When my students make this argument, I have a genius response that seems to work every time.
RACISM HURTS EVERYONE.
Are you upset that your mascot is called racist? Well, in a non-racist world, we wouldn't have mascots based on harmful stereotypes. RACISM HURTS EVERYONE.
Are you annoyed that someone got offended by a less-than-politically correct joke? Well, in a non-racist world, we wouldn't have racist jokes to offend people. RACISM HURTS EVERYONE.
Are you frustrated that you can't just watch Avatar in peace without someone pointing out the White Savior complex inherent in its plot? Well, in a non-racist world, we could have movies with non-white main characters capable of saving their OWN damn planet without worrying about whether white audiences will go to see a movie with a non-white main character. RACISM HURTS EVERYONE.
Are you pissed that someone stomped all over your little Facebook game by pointing out the ways in which POC and other marginalized groups don't get to have any fun with it? In an equal world, we would have celebrities of every color, background, size, and ability. See, Lady Instructor? RACISM HURTS EVERYONE.
And it works really well when the subject turns to Affirmative Action.
Are you angry that your obscenely well-qualified wife/cousin/neighbor didn't get a job because "they" "had to" give the job to a less well-qualified (implied, never directly stated) black person?* Well, in a non-racist world that person would have a) had the opportunity to get a better education and would therefore BE just as qualified, and b) we wouldn't have the unfair hiring practices that led to Affirmative Action in the first place. RACISM HURTS EVERYONE.
What my students (and myself) are actually doing is, of course, blaming the victim. Is it the person's fault who got offended over the racist joke that we shouldn't tell racists jokes? No, it's the system that encourages racism. The offended party is the victim here. Is it the black person's fault that Affirmative Action exists? No, he is the victim of the unequal hiring practices. Is it a POC's fault that they can't find a celebrity doppelganger that looks like them? Duh, no. It is, once again, our society's fault.
Now, this response, while it is handy, elides over another very important point.
WHITE PEOPLE BENEFIT FROM RACISM.
While you, the white person, are being mildly aggravated by the fervor over that joke, mascot, movie, or Facebook activity, you may be living in a house that an (equally well-qualified) POC could not get a home loan for, working at a job that rejected the application of an (equally well-qualified) POC for no specific reason that anyone in the hiring committee could put their finger on, and living a life entirely free from fear that police will pull you over and harass you or beat you for no reason at all except the color of your skin. Just to name a few examples.

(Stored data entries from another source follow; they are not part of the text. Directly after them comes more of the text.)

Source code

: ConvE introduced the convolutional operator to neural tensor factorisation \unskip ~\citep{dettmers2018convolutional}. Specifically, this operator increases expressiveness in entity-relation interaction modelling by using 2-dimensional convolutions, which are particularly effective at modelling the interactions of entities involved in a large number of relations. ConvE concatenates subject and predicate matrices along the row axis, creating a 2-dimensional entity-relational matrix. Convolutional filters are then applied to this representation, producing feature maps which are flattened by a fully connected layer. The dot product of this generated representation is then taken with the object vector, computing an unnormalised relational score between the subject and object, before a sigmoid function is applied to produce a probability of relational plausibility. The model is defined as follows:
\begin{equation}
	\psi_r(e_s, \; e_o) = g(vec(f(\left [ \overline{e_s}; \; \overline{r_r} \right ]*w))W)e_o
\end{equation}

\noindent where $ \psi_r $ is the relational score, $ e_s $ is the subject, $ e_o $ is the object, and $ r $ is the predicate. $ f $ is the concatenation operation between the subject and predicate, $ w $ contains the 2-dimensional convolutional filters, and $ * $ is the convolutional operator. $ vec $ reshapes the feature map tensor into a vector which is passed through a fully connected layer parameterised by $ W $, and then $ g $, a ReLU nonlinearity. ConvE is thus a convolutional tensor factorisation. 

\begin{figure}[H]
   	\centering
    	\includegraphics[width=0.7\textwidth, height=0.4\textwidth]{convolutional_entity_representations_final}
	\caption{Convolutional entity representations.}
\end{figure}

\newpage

But as I mentioned in a previous post, many people get uneasy at the idea that they benefit from the system or that the balance has been unfairly tipped in their favor. I saved for that down payment! I went to school for six years for the degree to get that job! I always use my turn signals so the police have no reason to pull me over! And etc.
Both of these statements are true - racism does hurt everybody, and white people do benefit from racism. However, I can only gently suggest the second to many of my students, or their defensiveness will discredit anything else I have to say.

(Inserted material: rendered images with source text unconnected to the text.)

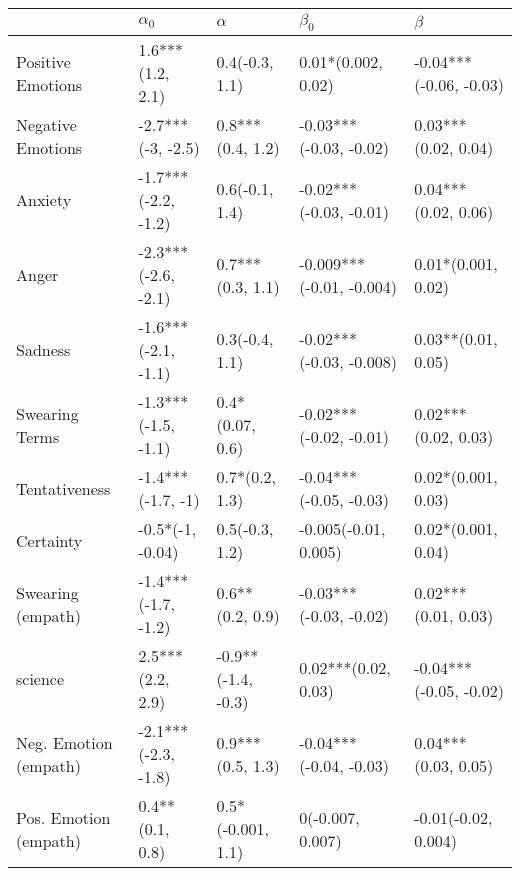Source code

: \begin{tabular}{lllll}
\toprule
{} &           $\alpha_0$ &            $\alpha$ &                 $\beta_0$ &                 $\beta$ \\
\midrule
Positive Emotions     &     1.6***(1.2, 2.1) &      0.4(-0.3, 1.1) &        0.01*(0.002, 0.02) &  -0.04***(-0.06, -0.03) \\
Negative Emotions     &    -2.7***(-3, -2.5) &    0.8***(0.4, 1.2) &    -0.03***(-0.03, -0.02) &     0.03***(0.02, 0.04) \\
Anxiety               &  -1.7***(-2.2, -1.2) &      0.6(-0.1, 1.4) &    -0.02***(-0.03, -0.01) &     0.04***(0.02, 0.06) \\
Anger                 &  -2.3***(-2.6, -2.1) &    0.7***(0.3, 1.1) &  -0.009***(-0.01, -0.004) &      0.01*(0.001, 0.02) \\
Sadness               &  -1.6***(-2.1, -1.1) &      0.3(-0.4, 1.1) &   -0.02***(-0.03, -0.008) &      0.03**(0.01, 0.05) \\
Swearing Terms        &  -1.3***(-1.5, -1.1) &     0.4*(0.07, 0.6) &    -0.02***(-0.02, -0.01) &     0.02***(0.02, 0.03) \\
Tentativeness         &    -1.4***(-1.7, -1) &      0.7*(0.2, 1.3) &    -0.04***(-0.05, -0.03) &      0.02*(0.001, 0.03) \\
Certainty             &     -0.5*(-1, -0.04) &      0.5(-0.3, 1.2) &      -0.005(-0.01, 0.005) &      0.02*(0.001, 0.04) \\
Swearing (empath)     &  -1.4***(-1.7, -1.2) &     0.6**(0.2, 0.9) &    -0.03***(-0.03, -0.02) &     0.02***(0.01, 0.03) \\
science               &     2.5***(2.2, 2.9) &  -0.9**(-1.4, -0.3) &       0.02***(0.02, 0.03) &  -0.04***(-0.05, -0.02) \\
Neg. Emotion (empath) &  -2.1***(-2.3, -1.8) &    0.9***(0.5, 1.3) &    -0.04***(-0.04, -0.03) &     0.04***(0.03, 0.05) \\
Pos. Emotion (empath) &      0.4**(0.1, 0.8) &   0.5*(-0.001, 1.1) &          0(-0.007, 0.007) &     -0.01(-0.02, 0.004) \\
\bottomrule
\end{tabular}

And so I have to hope that by shouting the first statement I will get them to think twice about their victim-blaming annoyance, and by whispering the second, they may finally open their eyes and be angry about the ways in which they have unwittingly assisted in the active oppression of others.
*If this happened even a third as often as some of my students suggest, we wouldn't have a minority unemployment problem.